_THE PROBLEM_. Note each line of the listing that contains the string "compte", and copy it.
☆ ☆ ☆ ☆
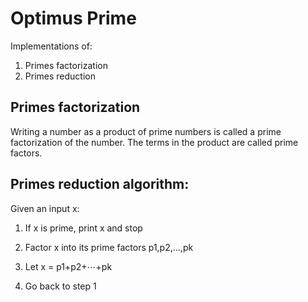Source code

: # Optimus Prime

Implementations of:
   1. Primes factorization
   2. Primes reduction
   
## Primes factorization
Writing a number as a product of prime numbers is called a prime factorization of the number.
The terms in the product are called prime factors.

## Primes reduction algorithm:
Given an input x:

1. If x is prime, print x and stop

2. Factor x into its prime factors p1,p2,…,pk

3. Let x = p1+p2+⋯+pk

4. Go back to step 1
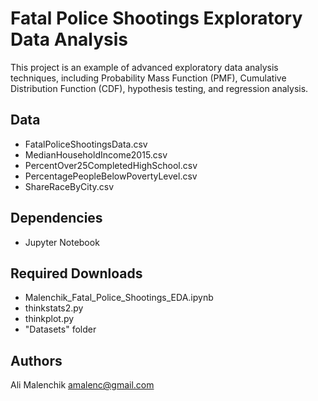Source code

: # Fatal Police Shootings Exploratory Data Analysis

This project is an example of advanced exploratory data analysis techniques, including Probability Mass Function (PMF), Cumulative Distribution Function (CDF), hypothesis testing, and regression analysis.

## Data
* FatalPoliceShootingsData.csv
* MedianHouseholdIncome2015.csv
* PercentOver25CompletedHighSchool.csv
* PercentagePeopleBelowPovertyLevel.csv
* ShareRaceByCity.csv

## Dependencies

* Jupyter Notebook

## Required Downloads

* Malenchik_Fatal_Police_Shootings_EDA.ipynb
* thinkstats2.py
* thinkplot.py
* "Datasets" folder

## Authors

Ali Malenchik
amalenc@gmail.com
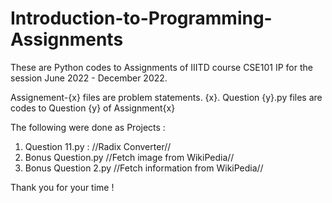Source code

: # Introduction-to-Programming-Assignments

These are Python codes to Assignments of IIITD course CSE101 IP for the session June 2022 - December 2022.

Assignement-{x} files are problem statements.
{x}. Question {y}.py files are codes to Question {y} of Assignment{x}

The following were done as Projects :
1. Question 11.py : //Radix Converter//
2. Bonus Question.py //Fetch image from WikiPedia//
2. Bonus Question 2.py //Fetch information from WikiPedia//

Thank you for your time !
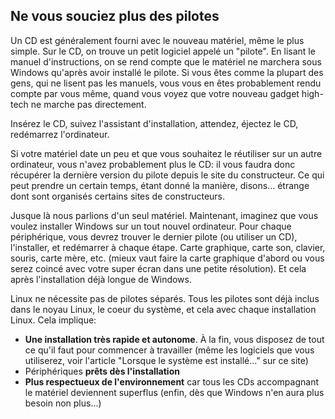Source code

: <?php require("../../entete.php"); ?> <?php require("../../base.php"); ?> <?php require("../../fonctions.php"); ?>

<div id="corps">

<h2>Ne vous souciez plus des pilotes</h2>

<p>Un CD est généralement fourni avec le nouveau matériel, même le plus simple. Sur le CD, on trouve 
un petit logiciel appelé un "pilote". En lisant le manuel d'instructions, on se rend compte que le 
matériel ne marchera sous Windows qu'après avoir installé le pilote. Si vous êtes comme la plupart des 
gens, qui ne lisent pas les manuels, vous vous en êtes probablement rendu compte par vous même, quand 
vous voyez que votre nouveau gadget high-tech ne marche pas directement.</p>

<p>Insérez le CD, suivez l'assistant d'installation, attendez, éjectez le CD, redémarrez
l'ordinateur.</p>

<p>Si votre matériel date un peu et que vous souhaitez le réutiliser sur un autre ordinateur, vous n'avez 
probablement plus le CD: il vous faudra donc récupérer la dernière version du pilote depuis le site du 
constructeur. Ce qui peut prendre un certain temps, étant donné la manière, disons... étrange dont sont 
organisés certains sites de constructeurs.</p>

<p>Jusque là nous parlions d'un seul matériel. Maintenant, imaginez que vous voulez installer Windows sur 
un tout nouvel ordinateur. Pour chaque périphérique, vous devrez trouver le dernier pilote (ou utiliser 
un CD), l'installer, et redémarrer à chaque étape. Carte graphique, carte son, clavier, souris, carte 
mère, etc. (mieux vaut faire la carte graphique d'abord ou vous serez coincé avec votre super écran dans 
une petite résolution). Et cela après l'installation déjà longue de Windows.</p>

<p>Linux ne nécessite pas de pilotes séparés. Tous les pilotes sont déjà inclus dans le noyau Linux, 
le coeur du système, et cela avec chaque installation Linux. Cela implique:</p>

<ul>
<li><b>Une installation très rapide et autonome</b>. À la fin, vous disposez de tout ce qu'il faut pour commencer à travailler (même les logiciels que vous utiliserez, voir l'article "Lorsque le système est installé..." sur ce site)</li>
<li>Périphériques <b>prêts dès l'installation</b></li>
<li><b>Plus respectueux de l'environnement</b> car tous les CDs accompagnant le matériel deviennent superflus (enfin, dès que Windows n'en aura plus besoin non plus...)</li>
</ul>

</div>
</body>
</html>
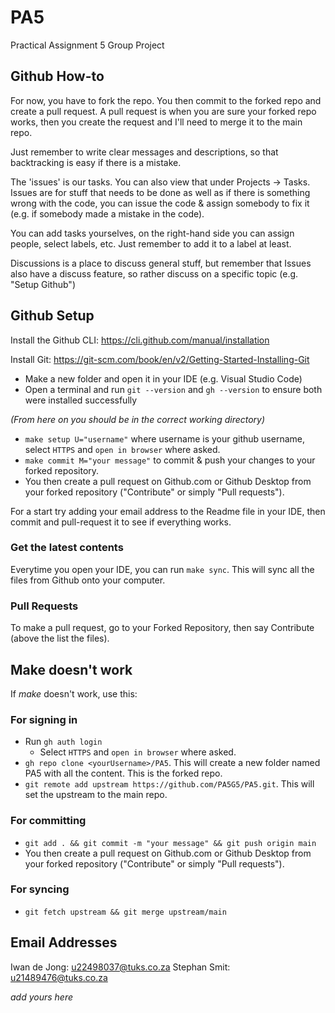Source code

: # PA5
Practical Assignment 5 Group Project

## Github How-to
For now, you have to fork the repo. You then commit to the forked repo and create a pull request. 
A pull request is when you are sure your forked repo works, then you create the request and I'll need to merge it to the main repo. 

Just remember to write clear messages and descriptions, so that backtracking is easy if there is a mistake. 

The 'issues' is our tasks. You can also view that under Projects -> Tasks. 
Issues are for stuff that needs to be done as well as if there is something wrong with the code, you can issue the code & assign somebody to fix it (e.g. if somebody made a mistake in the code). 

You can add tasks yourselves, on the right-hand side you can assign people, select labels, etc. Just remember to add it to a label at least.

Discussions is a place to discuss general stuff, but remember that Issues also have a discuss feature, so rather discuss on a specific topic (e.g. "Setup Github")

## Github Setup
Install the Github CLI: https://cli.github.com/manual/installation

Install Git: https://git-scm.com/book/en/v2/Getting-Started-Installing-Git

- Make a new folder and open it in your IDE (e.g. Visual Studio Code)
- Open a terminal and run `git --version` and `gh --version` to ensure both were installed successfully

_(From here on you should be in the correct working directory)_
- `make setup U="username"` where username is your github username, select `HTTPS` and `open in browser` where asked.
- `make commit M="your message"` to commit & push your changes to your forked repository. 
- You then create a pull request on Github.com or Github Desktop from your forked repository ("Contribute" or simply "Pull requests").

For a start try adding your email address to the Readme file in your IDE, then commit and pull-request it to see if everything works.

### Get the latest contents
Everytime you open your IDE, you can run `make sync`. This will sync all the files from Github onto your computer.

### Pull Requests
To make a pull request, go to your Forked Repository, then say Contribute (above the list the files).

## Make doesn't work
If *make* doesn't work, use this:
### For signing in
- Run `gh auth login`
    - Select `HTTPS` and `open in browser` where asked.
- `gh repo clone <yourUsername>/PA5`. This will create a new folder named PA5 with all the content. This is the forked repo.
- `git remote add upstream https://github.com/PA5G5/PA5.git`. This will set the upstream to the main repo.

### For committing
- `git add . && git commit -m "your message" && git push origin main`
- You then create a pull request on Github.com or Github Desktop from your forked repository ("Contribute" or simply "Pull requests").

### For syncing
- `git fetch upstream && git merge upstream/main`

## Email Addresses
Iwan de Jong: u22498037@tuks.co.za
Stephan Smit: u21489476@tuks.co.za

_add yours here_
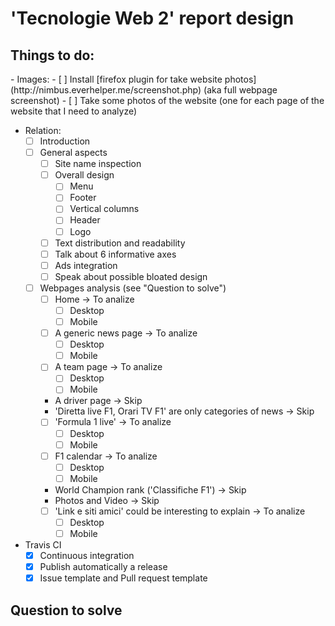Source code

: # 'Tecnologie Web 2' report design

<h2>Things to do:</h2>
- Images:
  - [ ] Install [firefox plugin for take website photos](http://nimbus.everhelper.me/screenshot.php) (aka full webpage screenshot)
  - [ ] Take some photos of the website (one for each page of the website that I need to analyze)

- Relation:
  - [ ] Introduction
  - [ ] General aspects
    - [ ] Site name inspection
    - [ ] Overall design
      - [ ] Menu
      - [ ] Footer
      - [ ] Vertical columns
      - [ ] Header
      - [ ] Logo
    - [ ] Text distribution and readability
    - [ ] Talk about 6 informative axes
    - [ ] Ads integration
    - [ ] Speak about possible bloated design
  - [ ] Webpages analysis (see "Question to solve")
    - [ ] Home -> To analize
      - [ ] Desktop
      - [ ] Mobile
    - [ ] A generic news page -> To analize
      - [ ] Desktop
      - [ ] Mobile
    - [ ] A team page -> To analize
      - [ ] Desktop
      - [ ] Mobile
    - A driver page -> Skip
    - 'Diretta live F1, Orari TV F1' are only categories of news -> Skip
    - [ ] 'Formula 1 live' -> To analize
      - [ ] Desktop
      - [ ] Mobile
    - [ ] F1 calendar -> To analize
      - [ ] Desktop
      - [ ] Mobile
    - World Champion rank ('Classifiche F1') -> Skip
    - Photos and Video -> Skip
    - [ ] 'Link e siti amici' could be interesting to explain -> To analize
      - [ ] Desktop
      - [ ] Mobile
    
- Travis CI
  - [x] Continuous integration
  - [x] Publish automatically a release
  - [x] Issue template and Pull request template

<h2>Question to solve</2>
☆ ☆ ☆ ☆
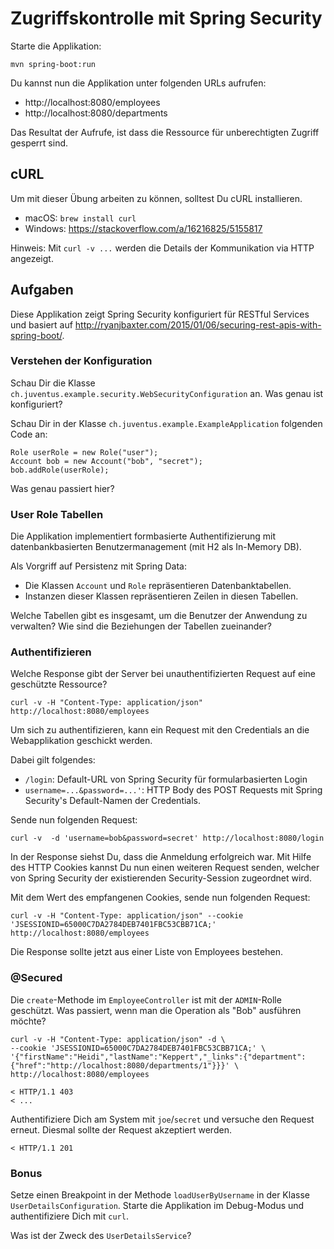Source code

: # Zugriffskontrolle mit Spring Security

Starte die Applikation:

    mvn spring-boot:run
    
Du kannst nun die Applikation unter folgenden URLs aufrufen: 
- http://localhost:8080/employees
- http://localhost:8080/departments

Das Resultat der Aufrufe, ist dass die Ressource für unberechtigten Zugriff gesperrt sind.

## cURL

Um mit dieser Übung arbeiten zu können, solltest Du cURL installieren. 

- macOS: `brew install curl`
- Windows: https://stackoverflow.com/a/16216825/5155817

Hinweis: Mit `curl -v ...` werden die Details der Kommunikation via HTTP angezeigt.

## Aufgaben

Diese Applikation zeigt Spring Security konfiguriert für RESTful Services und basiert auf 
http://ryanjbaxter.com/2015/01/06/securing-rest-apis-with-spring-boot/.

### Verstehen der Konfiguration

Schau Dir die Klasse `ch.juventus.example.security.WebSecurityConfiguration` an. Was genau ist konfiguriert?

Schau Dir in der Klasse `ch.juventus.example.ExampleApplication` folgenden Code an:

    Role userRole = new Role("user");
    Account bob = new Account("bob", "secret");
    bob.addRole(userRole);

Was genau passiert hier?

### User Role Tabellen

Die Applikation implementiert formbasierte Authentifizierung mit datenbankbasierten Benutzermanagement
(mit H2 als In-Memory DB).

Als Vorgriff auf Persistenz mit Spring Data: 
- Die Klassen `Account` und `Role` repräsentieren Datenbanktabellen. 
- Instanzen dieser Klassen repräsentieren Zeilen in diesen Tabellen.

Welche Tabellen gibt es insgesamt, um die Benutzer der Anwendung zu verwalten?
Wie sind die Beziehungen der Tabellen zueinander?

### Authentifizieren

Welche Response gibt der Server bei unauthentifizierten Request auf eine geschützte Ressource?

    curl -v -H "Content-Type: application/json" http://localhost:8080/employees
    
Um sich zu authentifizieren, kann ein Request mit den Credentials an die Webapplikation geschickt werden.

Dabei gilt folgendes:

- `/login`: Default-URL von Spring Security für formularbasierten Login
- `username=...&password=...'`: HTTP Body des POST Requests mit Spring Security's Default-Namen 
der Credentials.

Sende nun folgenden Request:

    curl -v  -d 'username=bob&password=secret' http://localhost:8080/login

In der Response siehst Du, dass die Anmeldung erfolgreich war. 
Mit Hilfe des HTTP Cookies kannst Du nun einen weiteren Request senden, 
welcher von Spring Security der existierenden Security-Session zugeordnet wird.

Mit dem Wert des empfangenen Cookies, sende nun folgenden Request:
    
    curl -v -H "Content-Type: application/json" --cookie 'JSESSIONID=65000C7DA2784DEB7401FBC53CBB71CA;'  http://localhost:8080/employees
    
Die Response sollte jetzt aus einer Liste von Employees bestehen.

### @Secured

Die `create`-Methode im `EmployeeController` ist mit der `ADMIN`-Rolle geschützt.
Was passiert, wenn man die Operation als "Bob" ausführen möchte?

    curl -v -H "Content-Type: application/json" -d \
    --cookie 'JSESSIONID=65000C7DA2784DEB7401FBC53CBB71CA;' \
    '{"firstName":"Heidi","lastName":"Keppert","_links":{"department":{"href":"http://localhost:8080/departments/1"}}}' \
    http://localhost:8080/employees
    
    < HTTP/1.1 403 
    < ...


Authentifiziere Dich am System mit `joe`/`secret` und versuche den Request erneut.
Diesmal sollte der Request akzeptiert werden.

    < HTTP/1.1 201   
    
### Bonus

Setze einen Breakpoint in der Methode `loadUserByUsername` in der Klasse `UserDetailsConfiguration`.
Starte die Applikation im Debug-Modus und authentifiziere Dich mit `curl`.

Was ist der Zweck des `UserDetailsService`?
☆ ☆ ☆ ☆
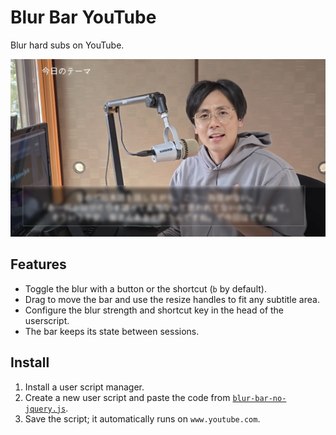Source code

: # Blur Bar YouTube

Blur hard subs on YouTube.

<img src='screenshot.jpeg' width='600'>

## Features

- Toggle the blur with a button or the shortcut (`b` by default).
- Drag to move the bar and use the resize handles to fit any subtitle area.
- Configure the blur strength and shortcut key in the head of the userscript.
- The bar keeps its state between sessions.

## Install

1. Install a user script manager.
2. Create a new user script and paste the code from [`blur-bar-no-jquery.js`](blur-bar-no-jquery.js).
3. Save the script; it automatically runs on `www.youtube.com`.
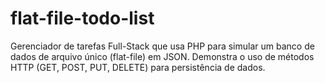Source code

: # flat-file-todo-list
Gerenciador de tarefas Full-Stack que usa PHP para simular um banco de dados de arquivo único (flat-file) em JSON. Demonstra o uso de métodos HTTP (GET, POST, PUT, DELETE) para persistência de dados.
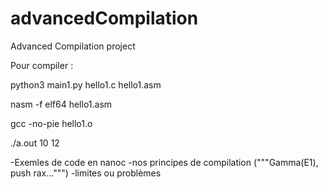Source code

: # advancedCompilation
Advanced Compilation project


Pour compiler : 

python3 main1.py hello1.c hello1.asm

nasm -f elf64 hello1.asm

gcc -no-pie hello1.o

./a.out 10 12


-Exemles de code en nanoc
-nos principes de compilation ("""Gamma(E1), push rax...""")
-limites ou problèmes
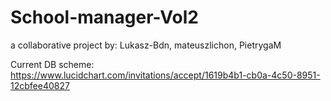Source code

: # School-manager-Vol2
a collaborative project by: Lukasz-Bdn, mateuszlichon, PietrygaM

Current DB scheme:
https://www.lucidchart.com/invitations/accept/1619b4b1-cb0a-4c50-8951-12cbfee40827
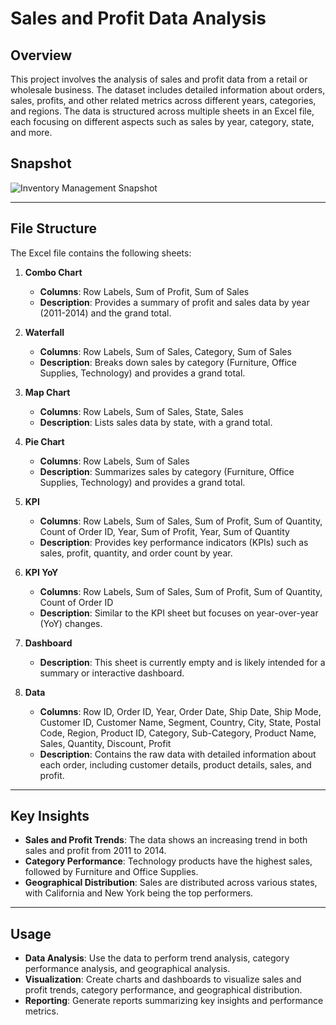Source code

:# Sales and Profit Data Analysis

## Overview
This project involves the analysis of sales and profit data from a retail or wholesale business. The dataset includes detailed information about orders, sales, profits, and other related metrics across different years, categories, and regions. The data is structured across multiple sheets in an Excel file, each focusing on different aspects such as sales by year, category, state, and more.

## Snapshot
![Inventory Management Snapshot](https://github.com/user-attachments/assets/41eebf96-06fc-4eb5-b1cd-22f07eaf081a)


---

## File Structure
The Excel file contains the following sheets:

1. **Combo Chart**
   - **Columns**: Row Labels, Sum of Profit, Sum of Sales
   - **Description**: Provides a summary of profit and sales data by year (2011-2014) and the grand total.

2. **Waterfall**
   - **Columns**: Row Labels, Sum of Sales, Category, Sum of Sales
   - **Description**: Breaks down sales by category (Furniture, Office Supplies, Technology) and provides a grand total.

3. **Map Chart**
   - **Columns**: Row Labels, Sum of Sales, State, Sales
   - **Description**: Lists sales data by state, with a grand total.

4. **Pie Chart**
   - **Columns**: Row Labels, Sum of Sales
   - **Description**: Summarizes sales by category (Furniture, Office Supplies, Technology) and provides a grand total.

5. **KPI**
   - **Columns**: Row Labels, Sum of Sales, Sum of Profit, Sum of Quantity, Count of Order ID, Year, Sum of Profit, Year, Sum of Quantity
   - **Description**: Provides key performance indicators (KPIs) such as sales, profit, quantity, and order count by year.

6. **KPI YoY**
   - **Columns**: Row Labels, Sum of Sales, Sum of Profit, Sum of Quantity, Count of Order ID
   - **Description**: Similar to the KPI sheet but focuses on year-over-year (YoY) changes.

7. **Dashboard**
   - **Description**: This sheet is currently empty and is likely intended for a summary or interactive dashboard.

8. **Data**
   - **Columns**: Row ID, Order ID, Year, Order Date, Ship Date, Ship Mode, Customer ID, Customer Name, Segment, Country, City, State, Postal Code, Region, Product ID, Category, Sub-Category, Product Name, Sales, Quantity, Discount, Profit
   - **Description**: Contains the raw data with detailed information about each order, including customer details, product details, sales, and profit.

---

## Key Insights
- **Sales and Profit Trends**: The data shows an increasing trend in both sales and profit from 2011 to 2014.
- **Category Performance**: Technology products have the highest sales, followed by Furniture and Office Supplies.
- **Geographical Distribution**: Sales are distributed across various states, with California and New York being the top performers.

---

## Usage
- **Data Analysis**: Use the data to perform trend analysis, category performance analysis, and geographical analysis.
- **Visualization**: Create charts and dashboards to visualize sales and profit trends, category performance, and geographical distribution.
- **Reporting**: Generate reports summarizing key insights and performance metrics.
☆ ☆ ☆ ☆
_ANSWER FOR THE TASK_.
un petit logiciel appelé un "pilote". En lisant le manuel d'instructions, on se rend compte que le 
gens, qui ne lisent pas les manuels, vous vous en êtes probablement rendu compte par vous même, quand 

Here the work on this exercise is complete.